3. Saving lets you buy something you can’t afford straightaway
If you’re a typical child, the money you get from chores probably doesn’t cover everything you want right away. You might feel like certain items are unaffordable because of this, but that’s not necessarily true—they can be within your reach if you simply wait and keep setting money aside towards that purchase. In this way, saving changes “no, you can’t” into “you can, but later.”
Pocket money for chores also teaches other life lessons, such as how hard work earns reward and that money isn’t unlimited resource, but has actual value.
In teaching your children good money habits, the most important thing should be around making money fun – it doesn’t have to be a gloomy subject.
Spending money should be fun but not so that you leave yourself with nothing.
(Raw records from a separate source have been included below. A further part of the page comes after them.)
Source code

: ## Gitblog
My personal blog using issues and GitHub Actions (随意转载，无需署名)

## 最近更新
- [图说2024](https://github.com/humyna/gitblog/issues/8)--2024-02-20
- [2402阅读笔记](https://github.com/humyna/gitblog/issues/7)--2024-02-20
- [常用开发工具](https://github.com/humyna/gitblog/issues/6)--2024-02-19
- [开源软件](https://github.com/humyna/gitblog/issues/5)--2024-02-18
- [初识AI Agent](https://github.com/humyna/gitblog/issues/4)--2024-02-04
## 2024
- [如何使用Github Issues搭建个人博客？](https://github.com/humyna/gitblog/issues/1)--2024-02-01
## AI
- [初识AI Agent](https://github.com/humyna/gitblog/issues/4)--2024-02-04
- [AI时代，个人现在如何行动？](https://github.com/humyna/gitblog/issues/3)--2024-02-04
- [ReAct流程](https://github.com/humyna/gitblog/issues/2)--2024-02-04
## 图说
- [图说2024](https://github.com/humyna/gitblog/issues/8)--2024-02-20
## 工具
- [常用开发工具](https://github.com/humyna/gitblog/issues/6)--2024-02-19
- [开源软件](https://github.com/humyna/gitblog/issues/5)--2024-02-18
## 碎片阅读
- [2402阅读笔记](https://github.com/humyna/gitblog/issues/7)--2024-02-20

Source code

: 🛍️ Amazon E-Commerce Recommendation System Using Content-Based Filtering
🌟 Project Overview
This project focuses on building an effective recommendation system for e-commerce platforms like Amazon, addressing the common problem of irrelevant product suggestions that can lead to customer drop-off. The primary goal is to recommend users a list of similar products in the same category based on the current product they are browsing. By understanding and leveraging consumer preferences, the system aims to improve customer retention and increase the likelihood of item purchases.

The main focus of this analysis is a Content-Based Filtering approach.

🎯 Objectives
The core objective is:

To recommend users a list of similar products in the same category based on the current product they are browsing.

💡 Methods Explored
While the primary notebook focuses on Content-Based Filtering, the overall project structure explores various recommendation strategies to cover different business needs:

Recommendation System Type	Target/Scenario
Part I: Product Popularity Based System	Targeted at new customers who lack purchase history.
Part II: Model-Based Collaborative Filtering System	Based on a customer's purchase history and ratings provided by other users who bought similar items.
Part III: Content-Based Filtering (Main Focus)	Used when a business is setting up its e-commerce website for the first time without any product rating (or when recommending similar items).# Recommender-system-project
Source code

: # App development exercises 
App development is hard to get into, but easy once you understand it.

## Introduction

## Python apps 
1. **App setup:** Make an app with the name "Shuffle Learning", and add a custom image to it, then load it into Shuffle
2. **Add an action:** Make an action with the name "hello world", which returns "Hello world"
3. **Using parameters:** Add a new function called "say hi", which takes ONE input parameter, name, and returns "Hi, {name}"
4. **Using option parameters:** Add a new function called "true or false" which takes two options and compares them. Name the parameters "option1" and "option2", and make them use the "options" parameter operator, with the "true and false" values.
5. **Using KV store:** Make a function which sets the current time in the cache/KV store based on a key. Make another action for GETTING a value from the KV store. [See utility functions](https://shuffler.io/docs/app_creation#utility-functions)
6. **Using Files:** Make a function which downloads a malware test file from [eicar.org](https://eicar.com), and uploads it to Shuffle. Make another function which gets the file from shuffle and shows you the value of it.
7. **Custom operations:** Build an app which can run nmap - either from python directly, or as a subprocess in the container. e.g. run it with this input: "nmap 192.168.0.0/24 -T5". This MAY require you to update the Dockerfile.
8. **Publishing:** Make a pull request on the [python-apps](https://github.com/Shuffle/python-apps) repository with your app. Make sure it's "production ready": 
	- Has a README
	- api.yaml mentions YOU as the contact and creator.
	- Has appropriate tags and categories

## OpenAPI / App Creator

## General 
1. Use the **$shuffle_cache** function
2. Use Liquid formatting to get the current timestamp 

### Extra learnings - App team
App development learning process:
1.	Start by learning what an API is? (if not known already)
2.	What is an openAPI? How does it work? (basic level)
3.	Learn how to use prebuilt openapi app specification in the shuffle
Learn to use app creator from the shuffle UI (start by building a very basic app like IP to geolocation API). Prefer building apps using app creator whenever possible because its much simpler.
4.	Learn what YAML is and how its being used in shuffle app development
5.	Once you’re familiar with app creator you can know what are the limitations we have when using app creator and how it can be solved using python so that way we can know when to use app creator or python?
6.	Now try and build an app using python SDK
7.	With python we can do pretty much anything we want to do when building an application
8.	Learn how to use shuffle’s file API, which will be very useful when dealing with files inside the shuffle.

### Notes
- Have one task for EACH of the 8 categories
Help them to see that money is meant to be used for good and to benefit our lives and that, ultimately, paying yourself first by saving is a great thing you can learn to do for yourself!
- 6th largest UK building society
- A mutual building society, owned by and run for the benefit of our 500,000 members
- Over 150 years' experience
- Taking care of over £9 billion of our customers' assets
- Members can access a Member Rewards page featuring competitions, discounts and more.
Principality. Where home matters.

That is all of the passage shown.